(Dataset entries)
Start of Block
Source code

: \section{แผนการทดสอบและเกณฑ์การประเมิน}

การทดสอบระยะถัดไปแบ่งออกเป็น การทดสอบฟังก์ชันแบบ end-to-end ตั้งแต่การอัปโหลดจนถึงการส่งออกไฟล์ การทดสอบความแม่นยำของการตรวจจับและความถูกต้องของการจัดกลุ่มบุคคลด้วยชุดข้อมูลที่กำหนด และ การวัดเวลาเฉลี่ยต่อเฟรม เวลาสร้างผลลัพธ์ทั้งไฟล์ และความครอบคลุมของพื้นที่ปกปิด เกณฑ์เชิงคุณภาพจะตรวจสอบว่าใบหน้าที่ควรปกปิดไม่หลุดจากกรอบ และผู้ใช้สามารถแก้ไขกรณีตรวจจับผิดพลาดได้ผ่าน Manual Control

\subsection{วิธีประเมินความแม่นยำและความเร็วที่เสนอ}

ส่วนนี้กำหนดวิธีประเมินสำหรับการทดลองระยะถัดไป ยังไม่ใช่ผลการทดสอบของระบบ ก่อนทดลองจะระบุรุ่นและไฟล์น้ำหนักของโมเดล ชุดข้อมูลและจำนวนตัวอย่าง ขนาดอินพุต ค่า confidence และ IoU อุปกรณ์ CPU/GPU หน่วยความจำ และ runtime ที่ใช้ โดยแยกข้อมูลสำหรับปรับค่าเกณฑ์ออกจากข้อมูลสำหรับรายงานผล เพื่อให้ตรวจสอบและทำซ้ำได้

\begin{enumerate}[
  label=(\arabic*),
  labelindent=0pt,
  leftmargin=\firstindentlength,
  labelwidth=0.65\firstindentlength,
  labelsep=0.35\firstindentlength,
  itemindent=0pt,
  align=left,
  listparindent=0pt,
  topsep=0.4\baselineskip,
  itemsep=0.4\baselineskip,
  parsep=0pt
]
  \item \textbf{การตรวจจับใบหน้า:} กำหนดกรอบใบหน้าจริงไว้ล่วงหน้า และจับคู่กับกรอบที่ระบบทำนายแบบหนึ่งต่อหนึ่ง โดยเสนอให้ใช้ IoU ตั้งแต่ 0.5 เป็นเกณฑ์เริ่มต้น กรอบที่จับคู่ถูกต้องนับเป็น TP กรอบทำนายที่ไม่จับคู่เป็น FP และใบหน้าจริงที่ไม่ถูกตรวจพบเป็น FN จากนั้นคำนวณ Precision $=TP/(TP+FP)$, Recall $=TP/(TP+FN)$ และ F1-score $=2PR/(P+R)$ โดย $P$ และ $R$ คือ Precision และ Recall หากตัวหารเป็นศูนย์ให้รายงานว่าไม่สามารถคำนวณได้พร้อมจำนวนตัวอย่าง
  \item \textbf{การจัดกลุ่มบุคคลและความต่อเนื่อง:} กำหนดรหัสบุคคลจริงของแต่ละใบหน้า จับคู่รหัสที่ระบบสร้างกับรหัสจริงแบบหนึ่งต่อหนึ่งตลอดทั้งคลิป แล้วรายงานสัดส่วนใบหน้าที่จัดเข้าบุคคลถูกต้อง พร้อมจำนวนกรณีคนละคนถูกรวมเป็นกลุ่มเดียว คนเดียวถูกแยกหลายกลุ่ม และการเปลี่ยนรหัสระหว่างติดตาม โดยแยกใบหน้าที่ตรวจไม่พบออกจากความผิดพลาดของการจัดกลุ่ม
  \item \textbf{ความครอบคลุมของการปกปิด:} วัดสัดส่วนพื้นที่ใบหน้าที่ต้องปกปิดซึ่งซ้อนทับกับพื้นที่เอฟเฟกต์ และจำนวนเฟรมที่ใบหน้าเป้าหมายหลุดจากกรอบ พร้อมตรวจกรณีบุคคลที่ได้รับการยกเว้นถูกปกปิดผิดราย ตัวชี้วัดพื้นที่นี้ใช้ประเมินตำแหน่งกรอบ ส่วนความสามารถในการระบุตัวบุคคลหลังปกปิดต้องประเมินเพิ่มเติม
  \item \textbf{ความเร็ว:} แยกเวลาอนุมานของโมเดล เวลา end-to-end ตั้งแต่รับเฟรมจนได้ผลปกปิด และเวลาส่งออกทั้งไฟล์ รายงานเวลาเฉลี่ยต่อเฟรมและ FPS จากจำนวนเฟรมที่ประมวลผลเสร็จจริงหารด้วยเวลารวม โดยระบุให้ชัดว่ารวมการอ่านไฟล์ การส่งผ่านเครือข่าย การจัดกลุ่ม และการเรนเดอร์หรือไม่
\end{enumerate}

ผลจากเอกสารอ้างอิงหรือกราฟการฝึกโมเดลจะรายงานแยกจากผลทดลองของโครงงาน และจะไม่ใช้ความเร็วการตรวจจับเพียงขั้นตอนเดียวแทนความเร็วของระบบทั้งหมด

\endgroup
End of Block
> [WHAT TO PRODUCE]: Every entry is to be retyped word for word.

> [ANSWER SPACE]:
Source code

: \section{แผนการทดสอบและเกณฑ์การประเมิน}

การทดสอบระยะถัดไปแบ่งออกเป็น การทดสอบฟังก์ชันแบบ end-to-end ตั้งแต่การอัปโหลดจนถึงการส่งออกไฟล์ การทดสอบความแม่นยำของการตรวจจับและความถูกต้องของการจัดกลุ่มบุคคลด้วยชุดข้อมูลที่กำหนด และ การวัดเวลาเฉลี่ยต่อเฟรม เวลาสร้างผลลัพธ์ทั้งไฟล์ และความครอบคลุมของพื้นที่ปกปิด เกณฑ์เชิงคุณภาพจะตรวจสอบว่าใบหน้าที่ควรปกปิดไม่หลุดจากกรอบ และผู้ใช้สามารถแก้ไขกรณีตรวจจับผิดพลาดได้ผ่าน Manual Control

\subsection{วิธีประเมินความแม่นยำและความเร็วที่เสนอ}

ส่วนนี้กำหนดวิธีประเมินสำหรับการทดลองระยะถัดไป ยังไม่ใช่ผลการทดสอบของระบบ ก่อนทดลองจะระบุรุ่นและไฟล์น้ำหนักของโมเดล ชุดข้อมูลและจำนวนตัวอย่าง ขนาดอินพุต ค่า confidence และ IoU อุปกรณ์ CPU/GPU หน่วยความจำ และ runtime ที่ใช้ โดยแยกข้อมูลสำหรับปรับค่าเกณฑ์ออกจากข้อมูลสำหรับรายงานผล เพื่อให้ตรวจสอบและทำซ้ำได้

\begin{enumerate}[
  label=(\arabic*),
  labelindent=0pt,
  leftmargin=\firstindentlength,
  labelwidth=0.65\firstindentlength,
  labelsep=0.35\firstindentlength,
  itemindent=0pt,
  align=left,
  listparindent=0pt,
  topsep=0.4\baselineskip,
  itemsep=0.4\baselineskip,
  parsep=0pt
]
  \item \textbf{การตรวจจับใบหน้า:} กำหนดกรอบใบหน้าจริงไว้ล่วงหน้า และจับคู่กับกรอบที่ระบบทำนายแบบหนึ่งต่อหนึ่ง โดยเสนอให้ใช้ IoU ตั้งแต่ 0.5 เป็นเกณฑ์เริ่มต้น กรอบที่จับคู่ถูกต้องนับเป็น TP กรอบทำนายที่ไม่จับคู่เป็น FP และใบหน้าจริงที่ไม่ถูกตรวจพบเป็น FN จากนั้นคำนวณ Precision $=TP/(TP+FP)$, Recall $=TP/(TP+FN)$ และ F1-score $=2PR/(P+R)$ โดย $P$ และ $R$ คือ Precision และ Recall หากตัวหารเป็นศูนย์ให้รายงานว่าไม่สามารถคำนวณได้พร้อมจำนวนตัวอย่าง
  \item \textbf{การจัดกลุ่มบุคคลและความต่อเนื่อง:} กำหนดรหัสบุคคลจริงของแต่ละใบหน้า จับคู่รหัสที่ระบบสร้างกับรหัสจริงแบบหนึ่งต่อหนึ่งตลอดทั้งคลิป แล้วรายงานสัดส่วนใบหน้าที่จัดเข้าบุคคลถูกต้อง พร้อมจำนวนกรณีคนละคนถูกรวมเป็นกลุ่มเดียว คนเดียวถูกแยกหลายกลุ่ม และการเปลี่ยนรหัสระหว่างติดตาม โดยแยกใบหน้าที่ตรวจไม่พบออกจากความผิดพลาดของการจัดกลุ่ม
  \item \textbf{ความครอบคลุมของการปกปิด:} วัดสัดส่วนพื้นที่ใบหน้าที่ต้องปกปิดซึ่งซ้อนทับกับพื้นที่เอฟเฟกต์ และจำนวนเฟรมที่ใบหน้าเป้าหมายหลุดจากกรอบ พร้อมตรวจกรณีบุคคลที่ได้รับการยกเว้นถูกปกปิดผิดราย ตัวชี้วัดพื้นที่นี้ใช้ประเมินตำแหน่งกรอบ ส่วนความสามารถในการระบุตัวบุคคลหลังปกปิดต้องประเมินเพิ่มเติม
  \item \textbf{ความเร็ว:} แยกเวลาอนุมานของโมเดล เวลา end-to-end ตั้งแต่รับเฟรมจนได้ผลปกปิด และเวลาส่งออกทั้งไฟล์ รายงานเวลาเฉลี่ยต่อเฟรมและ FPS จากจำนวนเฟรมที่ประมวลผลเสร็จจริงหารด้วยเวลารวม โดยระบุให้ชัดว่ารวมการอ่านไฟล์ การส่งผ่านเครือข่าย การจัดกลุ่ม และการเรนเดอร์หรือไม่
\end{enumerate}

ผลจากเอกสารอ้างอิงหรือกราฟการฝึกโมเดลจะรายงานแยกจากผลทดลองของโครงงาน และจะไม่ใช้ความเร็วการตรวจจับเพียงขั้นตอนเดียวแทนความเร็วของระบบทั้งหมด

\endgroup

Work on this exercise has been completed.